The Relationship Between Food Consumption, Nutritional Status and Cognitive Functions in Elderly


Çalapkorur S., Küçükkatırcı H., Bakır B., Akın S.

Erciyes Medical Journal, cilt.43, ss.566-573, 2021 (ESCI) identifier identifier

  • Yayın Türü: Makale / Tam Makale
  • Cilt numarası: 43
  • Basım Tarihi: 2021
  • Doi Numarası: 10.14744/etd.2021.31799
  • Dergi Adı: Erciyes Medical Journal
  • Derginin Tarandığı İndeksler: Emerging Sources Citation Index (ESCI), Academic Search Premier, CAB Abstracts, EMBASE, Veterinary Science Database, Directory of Open Access Journals, TR DİZİN (ULAKBİM)
  • Sayfa Sayıları: ss.566-573
  • Anahtar Kelimeler: Elderly, malnutrition, cognitive function, food consumption, nutritional status, DIETARY-INTAKE, ASSOCIATION, IMPAIRMENT, STRATEGIES, ADULTS
  • Erciyes Üniversitesi Adresli: Evet

Özet

Objective:  In this study, we aim to determine the relationship  between food consumption, nutritional status,  and cognitive functions among the elderly. Materials and Methods:  This cross-sectional and descriptive study was completed with 150 geriatric outpatients in Erciyes University  Hospital.  Demographic characteristics  of  the patients were collected, and the  anthropometric measurements  were made.

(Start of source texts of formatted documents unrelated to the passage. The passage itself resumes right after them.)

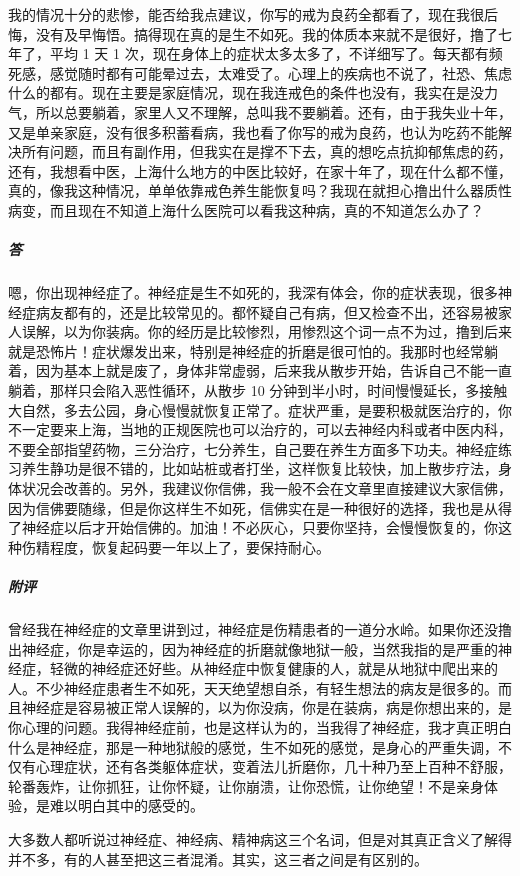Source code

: \begin{case}
    我的情况十分的悲惨，能否给我点建议，你写的戒为良药全都看了，现在我很后悔，没有及早悔悟。搞得现在真的是生不如死。我的体质本来就不是很好，撸了七年了，平均 1 天 1 次，现在身体上的症状太多太多了，不详细写了。每天都有频死感，感觉随时都有可能晕过去，太难受了。心理上的疾病也不说了，社恐、焦虑什么的都有。现在主要是家庭情况，现在我连戒色的条件也没有，我实在是没力气，所以总要躺着，家里人又不理解，总叫我不要躺着。还有，由于我失业十年，又是单亲家庭，没有很多积蓄看病，我也看了你写的戒为良药，也认为吃药不能解决所有问题，而且有副作用，但我实在是撑不下去，真的想吃点抗抑郁焦虑的药，还有，我想看中医，上海什么地方的中医比较好，在家十年了，现在什么都不懂，真的，像我这种情况，单单依靠戒色养生能恢复吗？我现在就担心撸出什么器质性病变，而且现在不知道上海什么医院可以看我这种病，真的不知道怎么办了？
    \subparagraph{答} 嗯，你出现神经症了。神经症是生不如死的，我深有体会，你的症状表现，很多神经症病友都有的，还是比较常见的。都怀疑自己有病，但又检查不出，还容易被家人误解，以为你装病。你的经历是比较惨烈，用惨烈这个词一点不为过，撸到后来就是恐怖片！症状爆发出来，特别是神经症的折磨是很可怕的。我那时也经常躺着，因为基本上就是废了，身体非常虚弱，后来我从散步开始，告诉自己不能一直躺着，那样只会陷入恶性循环，从散步 10 分钟到半小时，时间慢慢延长，多接触大自然，多去公园，身心慢慢就恢复正常了。症状严重，是要积极就医治疗的，你不一定要来上海，当地的正规医院也可以治疗的，可以去神经内科或者中医内科，不要全部指望药物，三分治疗，七分养生，自己要在养生方面多下功夫。神经症练习养生静功是很不错的，比如站桩或者打坐，这样恢复比较快，加上散步疗法，身体状况会改善的。另外，我建议你信佛，我一般不会在文章里直接建议大家信佛，因为信佛要随缘，但是你这样生不如死，信佛实在是一种很好的选择，我也是从得了神经症以后才开始信佛的。加油！不必灰心，只要你坚持，会慢慢恢复的，你这种伤精程度，恢复起码要一年以上了，要保持耐心。
    \subparagraph{附评} 曾经我在神经症的文章里讲到过，神经症是伤精患者的一道分水岭。如果你还没撸出神经症，你是幸运的，因为神经症的折磨就像地狱一般，当然我指的是严重的神经症，轻微的神经症还好些。从神经症中恢复健康的人，就是从地狱中爬出来的人。不少神经症患者生不如死，天天绝望想自杀，有轻生想法的病友是很多的。而且神经症是容易被正常人误解的，以为你没病，你是在装病，病是你想出来的，是你心理的问题。我得神经症前，也是这样认为的，当我得了神经症，我才真正明白什么是神经症，那是一种地狱般的感觉，生不如死的感觉，是身心的严重失调，不仅有心理症状，还有各类躯体症状，变着法儿折磨你，几十种乃至上百种不舒服，轮番轰炸，让你抓狂，让你怀疑，让你崩溃，让你恐慌，让你绝望！不是亲身体验，是难以明白其中的感受的。

    大多数人都听说过神经症、神经病、精神病这三个名词，但是对其真正含义了解得并不多，有的人甚至把这三者混淆。其实，这三者之间是有区别的。


\end{case}

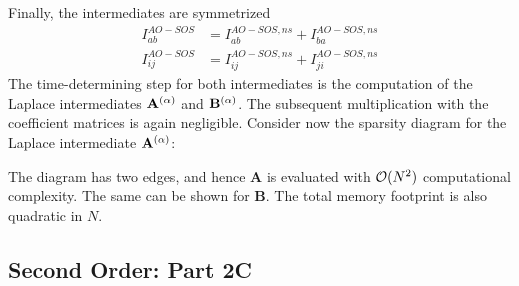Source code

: \noindent Finally, the intermediates are symmetrized
\begin{align}
I^{AO-SOS}_{ab} &= I^{AO-SOS,ns}_{ab} + I^{AO-SOS,ns}_{ba} \\
I^{AO-SOS}_{ij} &= I^{AO-SOS,ns}_{ij} + I^{AO-SOS,ns}_{ji}
\end{align}
The time-determining step for both intermediates is the computation of the Laplace intermediates $\mathbf{A}^{(\alpha)}$ and $\mathbf{B}^{(\alpha)}$. The subsequent multiplication with the coefficient matrices is again negligible. Consider now the sparsity diagram for the Laplace intermediate $\mathbf{A}^{(\alpha)}$:
\begin{center}
\end{center}

\noindent The diagram has two edges, and hence $\mathbf{A}$ is evaluated with $\mathcal{O}(N^{2})$ computational complexity. The same can be shown for $\mathbf{B}$. The total memory footprint is also quadratic in $N$. 

\subsection{Second Order: Part 2C}

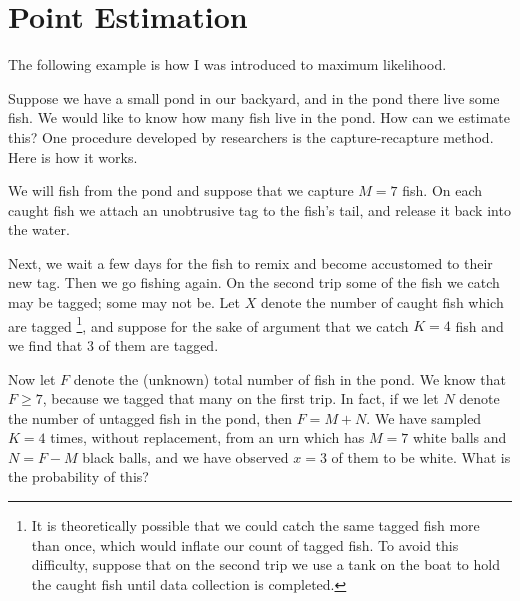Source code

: \documentclass[captions=tableheading]{scrbook}
\begin{document}
\section{Point Estimation}
\label{sec-9-1}

\label{sec:Point-Estimation-1}

The following example is how I was introduced to maximum likelihood.

\begin{example}
\label{exa:how-many-fish}
Suppose we have a small pond in our backyard, and in the pond there live some fish. We would like to know how many fish live in the pond. How can we estimate this? One procedure developed by researchers is the capture-recapture method. Here is how it works.

We will fish from the pond and suppose that we capture \(M=7\) fish. On each caught fish we attach an unobtrusive tag to the fish's tail, and release it back into the water. 

Next, we wait a few days for the fish to remix and become accustomed to their new tag. Then we go fishing again. On the second trip some of the fish we catch may be tagged; some may not be. Let \(X\) denote the number of caught fish which are tagged
\footnote{It is theoretically possible that we could catch the same tagged fish more than once, which would inflate our count of tagged fish. To avoid this difficulty, suppose that on the second trip we use a tank on the boat to hold the caught fish until data collection is completed.},
and suppose for the sake of argument that we catch \(K=4\) fish and we find that 3 of them are tagged.

Now let \(F\) denote the (unknown) total number of fish in the pond. We know that \(F\geq7\), because we tagged that many on the first trip. In fact, if we let \(N\) denote the number of untagged fish in the pond, then \(F=M+N\). We have sampled \(K=4\) times, without replacement, from an urn which has \(M=7\) white balls and \(N=F-M\) black balls, and we have observed \(x=3\) of them to be white. What is the probability of this?


\end{example}
\end{document}
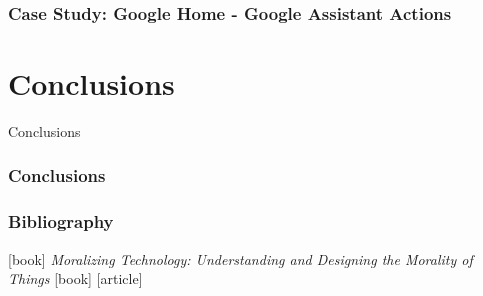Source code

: \documentclass{beamer}
\begin{document}
\begin{frame}
\frametitle{Case Study: Google Home - Google Assistant Actions}



\end{frame}

\section{Conclusions}

\begin{frame}
\begin{center} 
	 Conclusions
\end{center}
\end{frame}

\begin{frame}
\frametitle{Conclusions}
\end{frame}

\begin{frame}
\frametitle{Bibliography}
\begin{thebibliography}{9}
	[book]
	\textit{Moralizing Technology: Understanding and Designing the Morality of Things}
	[book]
	[article]

\end{thebibliography}
\end{frame}
\end{document}

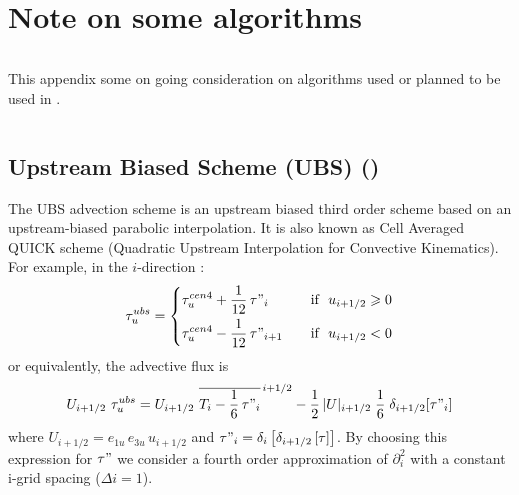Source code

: \documentclass[../tex_main/NEMO_manual]{subfiles}
\begin{document}
\chapter{Note on some algorithms}
\label{apdx:E}
\minitoc

\newpage
$\ $\newline    %
 
 This appendix some on going consideration on algorithms used or planned to be used
in \NEMO. 

$\ $\newline    %

\section{Upstream Biased Scheme (UBS) (\protect{})}
\label{sec:TRA_adv_ubs}

The UBS advection scheme is an upstream biased third order scheme based on 
an upstream-biased parabolic interpolation. It is also known as Cell Averaged 
QUICK scheme (Quadratic Upstream Interpolation for Convective 
Kinematics). For example, in the $i$-direction :
\begin{equation} \label{eq:tra_adv_ubs2}
\tau _u^{ubs} = \left\{	 \begin{aligned}
  & \tau _u^{cen4} + \frac{1}{12} \,\tau"_i	   & \quad \text{if }\ u_{i+1/2} \geqslant 0 \\
  & \tau _u^{cen4} - \frac{1}{12} \,\tau"_{i+1} & \quad \text{if }\ u_{i+1/2}       <       0
  						 \end{aligned}    \right.
\end{equation}
or equivalently, the advective flux is
\begin{equation} \label{eq:tra_adv_ubs2}
U_{i+1/2} \ \tau _u^{ubs} 
=U_{i+1/2} \ \overline{ T_i - \frac{1}{6}\,\tau"_i }^{\,i+1/2}
- \frac{1}{2}\, |U|_{i+1/2} \;\frac{1}{6} \;\delta_{i+1/2}[\tau"_i]
\end{equation}
where $U_{i+1/2} = e_{1u}\,e_{3u}\,u_{i+1/2}$ and 
$\tau "_i =\delta _i \left[ {\delta _{i+1/2} \left[ \tau \right]} \right]$. 
By choosing this expression for $\tau "$ we consider a fourth order approximation 
of $\partial_i^2$ with a constant i-grid spacing ($\Delta i=1$). 
\end{document}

Their 24-h food consumption was evaluated using the computer program BeBiS. The Mini Nutritional Assessment (MNA) and Nutritional Screening Index (NSI) were used to determine the malnutrition risk,  whereas the Standardized Mini Mental Test  was used to  identify the  cognitive functions.  The obtained data  were analyzed using Statistical Package for  the Social Sciences 22.0; p<0.05 level was considered statistically significant. Results:  While  34.7% of the participants were at risk of malnutrition and 2.7% were malnourished according  to MNA; in the NSI evaluation, these rates  were determined to be 32.7% and 17.3%, respectively. It  could be noted that  with the decrease in malnutrition risk,  language and orientation scores in cognitive function assessment  increased.  When the relationship between food  consumption  and  cognitive function  was analyzed,  it  was  observed  that  participants  with high protein,  fat,  phosphorus, iron, thiamine, riboflavin, niacin, and vitamin C consumption have normal cognitive function. Conclusion:  It  has been determined that the various macro- and micronutrient consumption of the elderly can have substantial effects  on their cognitive functions. Besides, the increasing risk of malnutrition was determined to be related to the decrease  in cognitive  functions.  Therefore,  it  is essential to  ensure  adequate  and balanced nutrient  intake among  the  elderly and to determine the malnutrition risk with regular screenings, in order to make appropriate interventions when necessary.